■ Materials provided ■
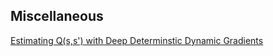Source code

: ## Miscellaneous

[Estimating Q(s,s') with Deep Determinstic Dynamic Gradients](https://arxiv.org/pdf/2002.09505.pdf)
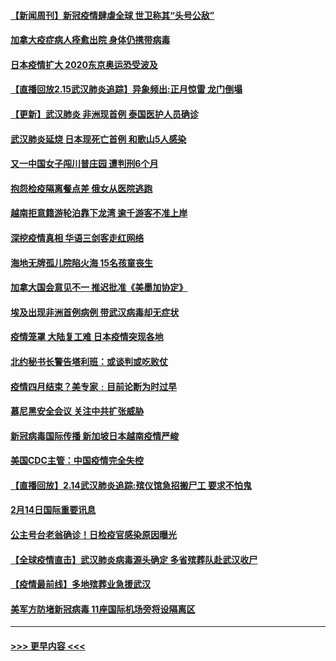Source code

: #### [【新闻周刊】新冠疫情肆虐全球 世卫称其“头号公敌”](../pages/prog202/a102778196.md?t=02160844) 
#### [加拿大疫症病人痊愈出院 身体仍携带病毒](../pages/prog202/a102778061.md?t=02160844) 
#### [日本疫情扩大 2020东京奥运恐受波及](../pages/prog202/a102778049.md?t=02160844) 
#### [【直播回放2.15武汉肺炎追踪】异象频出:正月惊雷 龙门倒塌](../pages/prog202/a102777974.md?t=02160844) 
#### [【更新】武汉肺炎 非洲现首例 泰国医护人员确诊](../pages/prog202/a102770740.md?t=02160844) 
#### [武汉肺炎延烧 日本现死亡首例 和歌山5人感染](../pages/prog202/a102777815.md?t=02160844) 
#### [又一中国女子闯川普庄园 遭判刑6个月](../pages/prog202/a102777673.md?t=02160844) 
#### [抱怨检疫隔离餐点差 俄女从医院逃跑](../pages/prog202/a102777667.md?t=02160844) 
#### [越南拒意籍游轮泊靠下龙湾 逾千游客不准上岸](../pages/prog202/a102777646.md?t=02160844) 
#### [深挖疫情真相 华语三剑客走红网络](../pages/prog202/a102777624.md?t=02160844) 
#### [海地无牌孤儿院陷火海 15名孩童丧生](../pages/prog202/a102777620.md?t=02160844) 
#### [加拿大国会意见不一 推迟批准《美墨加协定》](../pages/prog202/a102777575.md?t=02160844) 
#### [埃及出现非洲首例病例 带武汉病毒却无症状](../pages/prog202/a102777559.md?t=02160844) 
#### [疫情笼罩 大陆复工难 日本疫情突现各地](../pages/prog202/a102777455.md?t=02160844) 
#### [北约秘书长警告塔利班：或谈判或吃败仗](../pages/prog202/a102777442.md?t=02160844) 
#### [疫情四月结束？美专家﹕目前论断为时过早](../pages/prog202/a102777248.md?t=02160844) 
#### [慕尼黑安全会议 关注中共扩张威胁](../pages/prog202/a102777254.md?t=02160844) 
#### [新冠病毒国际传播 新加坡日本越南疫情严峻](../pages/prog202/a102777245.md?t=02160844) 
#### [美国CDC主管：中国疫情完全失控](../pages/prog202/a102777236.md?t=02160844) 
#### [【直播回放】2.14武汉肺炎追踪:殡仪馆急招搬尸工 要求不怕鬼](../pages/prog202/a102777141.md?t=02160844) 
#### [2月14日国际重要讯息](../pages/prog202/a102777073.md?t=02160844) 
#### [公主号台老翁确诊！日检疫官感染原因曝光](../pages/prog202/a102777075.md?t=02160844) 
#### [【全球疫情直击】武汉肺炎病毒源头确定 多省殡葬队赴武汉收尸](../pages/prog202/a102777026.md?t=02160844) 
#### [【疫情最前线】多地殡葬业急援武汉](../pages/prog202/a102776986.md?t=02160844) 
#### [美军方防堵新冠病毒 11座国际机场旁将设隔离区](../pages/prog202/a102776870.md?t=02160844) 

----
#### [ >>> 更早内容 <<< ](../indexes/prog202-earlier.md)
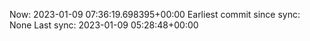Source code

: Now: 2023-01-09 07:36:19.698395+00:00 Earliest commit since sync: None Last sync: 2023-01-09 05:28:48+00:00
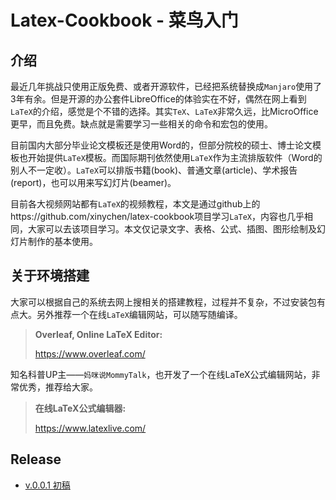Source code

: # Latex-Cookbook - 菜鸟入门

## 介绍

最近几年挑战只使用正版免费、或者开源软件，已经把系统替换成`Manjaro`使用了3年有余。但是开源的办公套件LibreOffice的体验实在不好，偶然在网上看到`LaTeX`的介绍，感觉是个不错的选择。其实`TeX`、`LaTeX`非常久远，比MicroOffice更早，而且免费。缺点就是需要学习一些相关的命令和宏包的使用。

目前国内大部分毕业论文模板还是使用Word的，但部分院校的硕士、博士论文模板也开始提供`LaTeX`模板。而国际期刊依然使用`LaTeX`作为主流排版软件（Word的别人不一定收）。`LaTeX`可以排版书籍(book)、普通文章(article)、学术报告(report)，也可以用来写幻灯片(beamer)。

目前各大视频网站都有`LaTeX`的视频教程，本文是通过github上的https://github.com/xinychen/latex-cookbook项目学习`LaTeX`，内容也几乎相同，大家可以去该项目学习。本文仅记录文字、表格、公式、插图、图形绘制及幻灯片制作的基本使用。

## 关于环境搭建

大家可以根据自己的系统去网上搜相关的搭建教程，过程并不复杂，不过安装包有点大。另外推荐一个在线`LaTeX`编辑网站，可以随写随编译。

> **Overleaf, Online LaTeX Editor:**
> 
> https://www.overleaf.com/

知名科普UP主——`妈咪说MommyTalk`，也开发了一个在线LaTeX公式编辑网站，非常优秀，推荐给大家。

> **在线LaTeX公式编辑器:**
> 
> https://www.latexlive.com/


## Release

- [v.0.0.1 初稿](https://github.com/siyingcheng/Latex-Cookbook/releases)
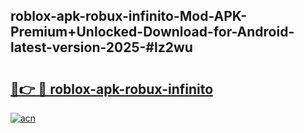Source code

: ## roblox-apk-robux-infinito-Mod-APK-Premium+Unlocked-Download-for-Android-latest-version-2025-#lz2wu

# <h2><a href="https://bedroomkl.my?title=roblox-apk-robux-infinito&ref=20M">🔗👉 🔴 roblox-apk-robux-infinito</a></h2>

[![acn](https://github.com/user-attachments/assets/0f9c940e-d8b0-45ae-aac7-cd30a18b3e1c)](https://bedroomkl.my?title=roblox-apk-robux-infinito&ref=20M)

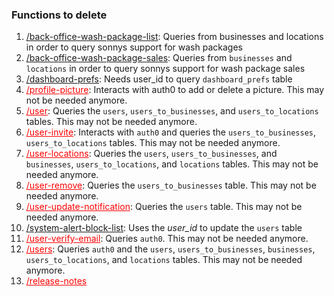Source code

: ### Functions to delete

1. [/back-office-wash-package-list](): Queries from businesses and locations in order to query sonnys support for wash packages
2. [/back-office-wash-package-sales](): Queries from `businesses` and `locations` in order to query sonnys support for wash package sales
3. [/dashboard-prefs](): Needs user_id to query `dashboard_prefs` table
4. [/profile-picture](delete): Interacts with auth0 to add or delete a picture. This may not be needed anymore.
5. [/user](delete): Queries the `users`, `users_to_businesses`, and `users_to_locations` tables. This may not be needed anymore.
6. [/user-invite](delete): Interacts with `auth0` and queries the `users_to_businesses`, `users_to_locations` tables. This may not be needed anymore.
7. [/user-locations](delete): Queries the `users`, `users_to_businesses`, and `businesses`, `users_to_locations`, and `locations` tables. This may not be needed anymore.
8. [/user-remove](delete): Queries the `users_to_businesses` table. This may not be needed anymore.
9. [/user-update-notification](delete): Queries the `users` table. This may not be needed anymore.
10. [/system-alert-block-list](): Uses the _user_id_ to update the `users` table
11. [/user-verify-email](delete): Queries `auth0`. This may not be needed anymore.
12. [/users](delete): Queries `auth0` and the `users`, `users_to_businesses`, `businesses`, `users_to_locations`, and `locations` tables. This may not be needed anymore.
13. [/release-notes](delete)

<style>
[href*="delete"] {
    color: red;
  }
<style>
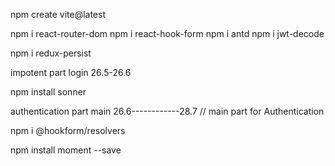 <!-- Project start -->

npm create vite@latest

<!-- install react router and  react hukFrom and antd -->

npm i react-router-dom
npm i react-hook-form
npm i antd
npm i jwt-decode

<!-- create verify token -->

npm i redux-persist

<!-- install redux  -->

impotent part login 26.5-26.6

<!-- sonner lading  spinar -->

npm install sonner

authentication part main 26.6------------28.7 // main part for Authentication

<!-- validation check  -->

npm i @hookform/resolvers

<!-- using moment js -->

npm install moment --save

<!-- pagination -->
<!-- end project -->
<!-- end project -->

■ What is required ■
Please show, exactly as written, every line above that contains the word "react".

■ The answer ■
<!-- install react router and  react hukFrom and antd -->
npm i react-router-dom
npm i react-hook-form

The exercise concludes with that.